__Your task__
Pull every line that includes the word "varphi" from the data.

__Plain-text document sources__
_ _ _ _ _ _ _

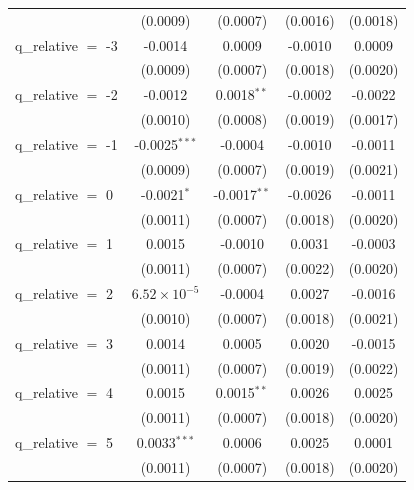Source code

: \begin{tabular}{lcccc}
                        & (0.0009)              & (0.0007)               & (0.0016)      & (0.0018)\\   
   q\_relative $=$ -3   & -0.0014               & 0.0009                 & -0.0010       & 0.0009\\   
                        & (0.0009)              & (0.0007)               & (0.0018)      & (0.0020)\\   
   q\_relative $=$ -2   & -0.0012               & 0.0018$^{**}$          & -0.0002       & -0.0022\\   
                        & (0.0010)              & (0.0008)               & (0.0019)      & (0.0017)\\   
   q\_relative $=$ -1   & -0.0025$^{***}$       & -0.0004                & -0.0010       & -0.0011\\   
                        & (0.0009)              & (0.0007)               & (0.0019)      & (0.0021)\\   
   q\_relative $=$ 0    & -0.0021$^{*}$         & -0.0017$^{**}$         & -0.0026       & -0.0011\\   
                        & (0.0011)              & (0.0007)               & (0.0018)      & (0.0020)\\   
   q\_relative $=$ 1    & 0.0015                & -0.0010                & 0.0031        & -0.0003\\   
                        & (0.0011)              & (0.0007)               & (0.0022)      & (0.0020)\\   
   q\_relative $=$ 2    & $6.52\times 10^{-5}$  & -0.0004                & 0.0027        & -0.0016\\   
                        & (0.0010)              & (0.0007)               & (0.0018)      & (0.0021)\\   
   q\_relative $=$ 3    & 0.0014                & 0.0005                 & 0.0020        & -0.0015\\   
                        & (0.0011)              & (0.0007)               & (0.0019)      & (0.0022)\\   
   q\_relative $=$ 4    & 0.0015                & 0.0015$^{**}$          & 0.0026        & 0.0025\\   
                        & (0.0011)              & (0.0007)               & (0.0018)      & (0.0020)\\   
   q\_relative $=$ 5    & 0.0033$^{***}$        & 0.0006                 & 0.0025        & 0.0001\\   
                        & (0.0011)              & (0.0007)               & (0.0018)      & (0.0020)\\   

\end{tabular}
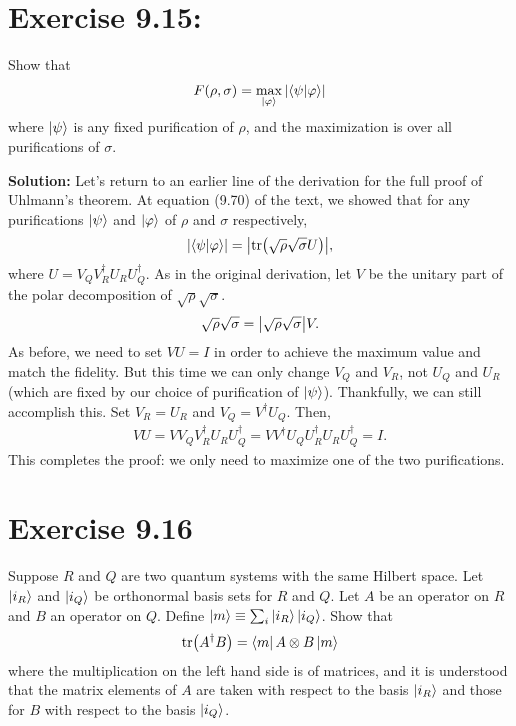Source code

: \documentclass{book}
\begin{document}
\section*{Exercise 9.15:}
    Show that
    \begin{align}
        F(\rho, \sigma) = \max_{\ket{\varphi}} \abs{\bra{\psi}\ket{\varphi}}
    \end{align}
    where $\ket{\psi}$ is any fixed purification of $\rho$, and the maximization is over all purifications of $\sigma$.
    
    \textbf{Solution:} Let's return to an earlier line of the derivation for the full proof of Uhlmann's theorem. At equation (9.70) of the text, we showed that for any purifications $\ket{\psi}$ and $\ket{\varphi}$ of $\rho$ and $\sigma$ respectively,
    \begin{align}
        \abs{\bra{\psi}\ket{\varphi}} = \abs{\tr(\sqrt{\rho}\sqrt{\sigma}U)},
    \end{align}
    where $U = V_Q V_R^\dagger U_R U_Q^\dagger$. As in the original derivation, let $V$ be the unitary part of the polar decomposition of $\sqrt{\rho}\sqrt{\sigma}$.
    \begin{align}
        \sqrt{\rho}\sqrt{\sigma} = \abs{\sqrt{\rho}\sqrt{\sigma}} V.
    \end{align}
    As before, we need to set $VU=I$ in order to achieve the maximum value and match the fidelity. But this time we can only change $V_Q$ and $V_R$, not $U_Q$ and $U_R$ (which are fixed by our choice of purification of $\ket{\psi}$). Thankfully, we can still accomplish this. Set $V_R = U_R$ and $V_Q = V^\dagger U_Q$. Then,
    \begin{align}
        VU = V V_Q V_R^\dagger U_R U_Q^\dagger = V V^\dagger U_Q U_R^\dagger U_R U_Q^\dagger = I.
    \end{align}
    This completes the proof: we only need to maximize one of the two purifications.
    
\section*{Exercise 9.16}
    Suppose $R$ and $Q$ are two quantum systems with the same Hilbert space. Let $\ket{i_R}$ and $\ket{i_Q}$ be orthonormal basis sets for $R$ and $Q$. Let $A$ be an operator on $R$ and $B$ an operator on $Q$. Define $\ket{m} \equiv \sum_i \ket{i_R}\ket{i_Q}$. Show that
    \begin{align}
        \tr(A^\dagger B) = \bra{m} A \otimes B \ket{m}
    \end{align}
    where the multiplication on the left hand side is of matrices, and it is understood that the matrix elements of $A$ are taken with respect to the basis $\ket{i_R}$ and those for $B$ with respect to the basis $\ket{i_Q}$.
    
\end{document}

_ _ _ _ _ _ _

__Result of the exercise__
        F(\rho, \sigma) = \max_{\ket{\varphi}} \abs{\bra{\psi}\ket{\varphi}}
    \textbf{Solution:} Let's return to an earlier line of the derivation for the full proof of Uhlmann's theorem. At equation (9.70) of the text, we showed that for any purifications $\ket{\psi}$ and $\ket{\varphi}$ of $\rho$ and $\sigma$ respectively,
        \abs{\bra{\psi}\ket{\varphi}} = \abs{\tr(\sqrt{\rho}\sqrt{\sigma}U)},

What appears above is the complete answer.